When a red-in-the-face Bill Clinton tells off an interviewer on Fox News, he
may fire up his party's long frustrated base, and win the plaudits of those
partisans who made up their minds long ago. About everything. But his little
tizzy cost him more than his dignity. While reveling in the chance to tell
off his critics, he lost an opportunity to raise the level of public
discourse.
Amid all the finger-pointing rage and the kind of selective history that's
good mainly for rhetorical purposes, reason evaporates. Bill Clinton's
attack was followed predictably enough by counter-attacks, and what might
have been a meaningful debate about the future gave way to one more rehash
of the past. Given an opportunity to address the next generation, the former
president seemed interested only in making points for the next election, or
maybe the one after that. Which seemed the extent of his vision.
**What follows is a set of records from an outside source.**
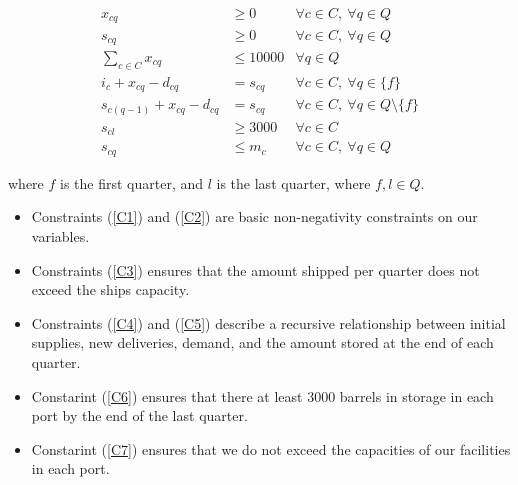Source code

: \documentclass[a4paper]{article}
\begin{document}
\begin{align}
x_{cq} & \geq 0 & \forall c \in C,\  \forall q \in Q \label{C1}\\
s_{cq} & \geq 0 & \forall c \in C,\  \forall q \in Q \label{C2}\\
\sum_{c \in C} x_{cq} & \leq 10000 & \forall q \in Q \label{C3}\\
i_{c} +  x_{cq} - d_{cq} & = s_{cq} & \forall c \in C,\  \forall q \in \{ f \} \label{C4}\\
s_{c(q - 1)} +  x_{cq} - d_{cq} & = s_{cq} & \forall c \in C,\  \forall q \in Q \setminus \{ f \} \label{C5}\\
s_{cl} & \geq 3000 & \forall c \in C \label{C6}\\
s_{cq} & \leq m_c & \forall c \in C,\  \forall q \in Q \label{C7}
\end{align}

where $f$ is the first quarter, and $l$ is the last quarter, where $f, l \in Q$.
\begin{itemize}
    \item Constraints (\ref{C1}) and (\ref{C2}) are basic non-negativity constraints on our variables. 
    \item Constraints (\ref{C3}) ensures that the amount shipped per quarter does not exceed the ships capacity.
    \item Constraints (\ref{C4}) and (\ref{C5}) describe a recursive relationship between initial supplies, new deliveries, demand, and the amount stored at the end of each quarter.
    \item Constarint (\ref{C6}) ensures that there at least 3000 barrels in storage in each port by the end of the last quarter.
    \item Constarint (\ref{C7}) ensures that we do not exceed the capacities of our facilities in each port.
\end{itemize}
\end{document}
Much the same goes for George W. Bush when he responds to provocative
questions at his news conference not by trying to raise the level of
discussion but by going after the questioner. The president is less than
presidential at such moments. With the result that the case he should be
making - the case for going after terrorism on its home ground, for
expanding democracy in the Middle East, for victory instead of drift - goes
unmade.
And so another opportunity to raise the level of public discourse is lost,
replaced by partisan slogans. Labels take the place of thought: cut-and-run,
stay-the-course fill in your own cliche. Meanwhile, the appeal to reason
goes unmade.
Other leaders have appealed to high principle at other critical times, well
knowing the price they would pay. Nevertheless, they chose to pursue the
opportunity to make a difference in history, to shape it rather than be
shaped by it.
Think of the despised Churchill of the 1930s, that low, sordid decade, who
dared warn of the gathering storm even if it meant he would be ignored - at
least until he was sorely needed.
Think of the then unpopular Harry Truman, who chose to stand fast in Korea
("Truman's War") rather than either withdraw or turn that conflict into a
world war while his presidential term drained away in frustration.
Think of how Ronald Reagan was ridiculed and railed against when he foresaw
a world without the Soviet Union, and dared call that regime the evil empire
it was.
Even in the midst of a congressional election that promises much heat,
little light and even less honor, every press conference, every public
appearance, every political speech presents every national leader with an
opportunity to raise the level of public discourse. Each time our
politicians choose to debase it instead - in order to please the crowd, or
just to serve their own egos - they pay the cost. They lose the opportunity
to mark the history of these times with their honor.